There are many mistakes in this batch of cookies.. I was dishing half way when the oven bell rang, after finishing the my dishing, my cookies were burnt.. One tray of the cookies have to be thrown away..ha-ha. Attribute to this, i really do not have the mood to take nice images and it rained cats and dogs that afternoon… The lighting was poor and I did not do justice via picture for these delicious cookies.. Hope readers can excuse me for that..
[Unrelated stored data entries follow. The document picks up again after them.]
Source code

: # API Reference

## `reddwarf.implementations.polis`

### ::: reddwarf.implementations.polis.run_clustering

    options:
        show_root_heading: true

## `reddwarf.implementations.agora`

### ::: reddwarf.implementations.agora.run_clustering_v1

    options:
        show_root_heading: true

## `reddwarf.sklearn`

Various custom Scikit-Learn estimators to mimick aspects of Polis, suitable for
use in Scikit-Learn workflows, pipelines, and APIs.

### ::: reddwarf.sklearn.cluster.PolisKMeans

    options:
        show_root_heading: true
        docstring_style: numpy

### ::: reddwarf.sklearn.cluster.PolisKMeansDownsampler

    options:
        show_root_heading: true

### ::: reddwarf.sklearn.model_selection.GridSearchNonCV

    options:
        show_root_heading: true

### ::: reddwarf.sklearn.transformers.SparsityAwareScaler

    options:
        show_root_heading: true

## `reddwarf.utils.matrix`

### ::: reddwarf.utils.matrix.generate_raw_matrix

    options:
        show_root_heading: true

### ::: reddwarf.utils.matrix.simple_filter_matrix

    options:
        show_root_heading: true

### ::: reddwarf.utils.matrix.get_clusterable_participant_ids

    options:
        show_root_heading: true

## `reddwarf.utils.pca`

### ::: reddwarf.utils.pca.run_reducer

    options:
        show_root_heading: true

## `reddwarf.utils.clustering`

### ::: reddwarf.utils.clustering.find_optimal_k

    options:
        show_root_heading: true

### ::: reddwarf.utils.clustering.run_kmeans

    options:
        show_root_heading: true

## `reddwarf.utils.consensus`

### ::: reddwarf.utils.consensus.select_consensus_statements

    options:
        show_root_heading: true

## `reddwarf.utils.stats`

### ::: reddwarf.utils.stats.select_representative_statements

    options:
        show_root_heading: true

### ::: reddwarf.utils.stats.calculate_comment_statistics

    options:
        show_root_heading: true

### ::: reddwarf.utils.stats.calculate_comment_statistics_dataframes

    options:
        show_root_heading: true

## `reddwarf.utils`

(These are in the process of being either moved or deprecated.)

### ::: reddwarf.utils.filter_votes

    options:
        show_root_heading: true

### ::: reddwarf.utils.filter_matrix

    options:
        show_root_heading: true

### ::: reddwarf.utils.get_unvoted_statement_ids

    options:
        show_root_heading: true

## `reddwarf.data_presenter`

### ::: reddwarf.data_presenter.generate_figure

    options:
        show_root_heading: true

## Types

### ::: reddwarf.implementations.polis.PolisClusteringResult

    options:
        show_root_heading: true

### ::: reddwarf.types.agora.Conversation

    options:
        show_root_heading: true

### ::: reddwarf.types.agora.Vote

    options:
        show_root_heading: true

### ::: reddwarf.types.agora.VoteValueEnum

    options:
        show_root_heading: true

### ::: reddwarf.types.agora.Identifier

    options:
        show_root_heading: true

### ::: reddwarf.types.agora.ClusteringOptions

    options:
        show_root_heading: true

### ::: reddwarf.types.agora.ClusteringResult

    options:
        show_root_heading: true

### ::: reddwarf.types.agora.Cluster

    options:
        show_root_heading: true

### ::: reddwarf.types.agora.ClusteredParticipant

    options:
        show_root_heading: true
Recipe adapted from: Old-Fashioned Gingersnap Cookies

Servings : About 25-30 cookies


  • 250 grams (2 cups) of plain flour
  • 170 grams (3/4 cup) of shortening ( I used margarine)
  • 150 grams (3/4 cup) of castor sugar
  • 85 grams (1/4 cup) of dark molasses
  • 1-2 tablespoons of ground ginger  (I used ginger powder)
  • 2 teaspoons of baking soda
  • 1 teaspoon of cinnamon powder
  • 1/2 teaspoon of salt
  • 1 egg
  • Cinnamon sugar (optional)

Since the original recipe is in cups, it is advisable readers to use cups instead of grams.




  • In a bowl, put the plain flour, baking soda, cinnamon powder, salt and ginger powder. Stir well and set aside. Cream the butter and sugar until light and fluffy. Add the dark molasses gradually.
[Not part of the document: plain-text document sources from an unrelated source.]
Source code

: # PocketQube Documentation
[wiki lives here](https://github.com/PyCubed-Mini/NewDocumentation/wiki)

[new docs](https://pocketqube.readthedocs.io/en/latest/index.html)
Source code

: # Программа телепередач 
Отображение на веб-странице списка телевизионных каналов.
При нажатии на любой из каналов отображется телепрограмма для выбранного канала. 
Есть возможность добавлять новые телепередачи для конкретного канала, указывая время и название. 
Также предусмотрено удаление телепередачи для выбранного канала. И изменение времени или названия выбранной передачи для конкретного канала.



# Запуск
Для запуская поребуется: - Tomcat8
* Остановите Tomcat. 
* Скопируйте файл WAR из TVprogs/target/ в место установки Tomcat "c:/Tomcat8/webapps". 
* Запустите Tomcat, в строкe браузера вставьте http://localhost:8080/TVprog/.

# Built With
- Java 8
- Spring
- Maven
  • Sift the flour mixture to the batter and use a spatula to stir until well mixed. Pinch a dough of about 10 grams, shape it into a ball, use hand to lightly flattened it. Transfer to baking tray and leave adequate rooms for expansion. Use a fork or other cookies to create your desired pattern. Bake in the pre-heated oven of 175 degree Celsius for about 10 minutes. Leave the cookies in the baking tray for about 3-5 minutes before transferring to a wire rack for cooling. Once cooled, store in an air tight container.


Not a difficult recipe and I especially like the crispiness of this cookie.  I would like to than Jamie for imparting her recipe to us and do give it a try.


Hope you like the post today. Cheers and have a nice day.


  • For more recipes, you can refer to my RECIPE INDEX (updated as at 26 November 2014)  here and you can follow me at PINTEREST or visit the blog’s FACEBOOK PAGE to keep abreast of my future posts.  


5 thoughts on “Old Fashion Gingersnap Cookies (古早味姜香饼干)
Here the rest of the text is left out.